2. `cache_control: {type: "ephemeral"}` requires a minimum of 1024 tokens to actually cache.
3. Cached tokens cost ~10% of normal input price; first-fill costs ~25% more but is amortized quickly.
4. Use `claude-haiku-4-5` for classification, routing, extraction, and simple Q&A — it's 10-30x cheaper than Opus.
5. Use the Batch API for any workload that can wait up to 24 hours — it's 50% cheaper than the sync API.
6. Count tokens with `client.messages.count_tokens()` before running expensive pipelines.
7. Truncate conversation history from the middle, not the end — preserve system context and recent messages.
8. Set `max_tokens` to the actual expected output length — you pay for capacity, not unused tokens.
9. For RAG, retrieve only the top-K most relevant chunks; don't stuff the full document into context.
10. Cache the large/static part of the prompt at the top; dynamic content goes at the bottom (cache reads are positional from the top).
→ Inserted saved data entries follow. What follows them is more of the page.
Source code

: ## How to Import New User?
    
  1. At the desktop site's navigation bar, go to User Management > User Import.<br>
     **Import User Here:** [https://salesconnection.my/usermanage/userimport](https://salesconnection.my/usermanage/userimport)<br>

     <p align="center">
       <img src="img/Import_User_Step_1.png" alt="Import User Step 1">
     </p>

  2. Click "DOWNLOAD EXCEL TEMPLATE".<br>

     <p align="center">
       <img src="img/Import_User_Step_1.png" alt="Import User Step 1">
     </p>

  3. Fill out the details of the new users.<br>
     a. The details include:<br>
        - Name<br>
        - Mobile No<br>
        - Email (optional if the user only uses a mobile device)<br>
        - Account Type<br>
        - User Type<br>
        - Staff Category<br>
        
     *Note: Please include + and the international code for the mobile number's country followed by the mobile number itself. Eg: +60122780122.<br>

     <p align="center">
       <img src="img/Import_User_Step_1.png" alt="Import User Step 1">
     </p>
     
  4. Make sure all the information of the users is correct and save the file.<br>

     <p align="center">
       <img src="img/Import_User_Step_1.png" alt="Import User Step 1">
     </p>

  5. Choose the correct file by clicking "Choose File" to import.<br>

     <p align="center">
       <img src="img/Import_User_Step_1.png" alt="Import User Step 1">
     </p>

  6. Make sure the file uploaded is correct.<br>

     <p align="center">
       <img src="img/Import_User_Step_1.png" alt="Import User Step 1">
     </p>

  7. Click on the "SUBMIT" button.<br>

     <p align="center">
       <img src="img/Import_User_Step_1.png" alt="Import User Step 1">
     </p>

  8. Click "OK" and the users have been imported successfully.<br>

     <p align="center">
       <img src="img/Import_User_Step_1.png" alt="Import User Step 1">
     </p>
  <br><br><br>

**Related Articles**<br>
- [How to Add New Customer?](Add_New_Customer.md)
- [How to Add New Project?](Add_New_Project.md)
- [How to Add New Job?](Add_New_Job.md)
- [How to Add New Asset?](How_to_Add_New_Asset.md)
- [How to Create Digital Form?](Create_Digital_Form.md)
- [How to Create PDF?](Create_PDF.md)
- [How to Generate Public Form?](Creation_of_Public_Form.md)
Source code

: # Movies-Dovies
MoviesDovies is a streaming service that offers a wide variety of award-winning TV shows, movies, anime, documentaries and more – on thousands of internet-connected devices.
## Pricing Reference (approximate, check anthropic.com for latest)

| Model | Input (per 1M) | Output (per 1M) | Cache Write | Cache Read |
|-------|---------------|-----------------|-------------|------------|
| claude-haiku-4-5 | $0.80 | $4.00 | $1.00 | $0.08 |
| claude-sonnet-4-5 | $3.00 | $15.00 | $3.75 | $0.30 |
| claude-opus-4-5 | $15.00 | $75.00 | $18.75 | $1.50 |

## Prompt Caching (Python)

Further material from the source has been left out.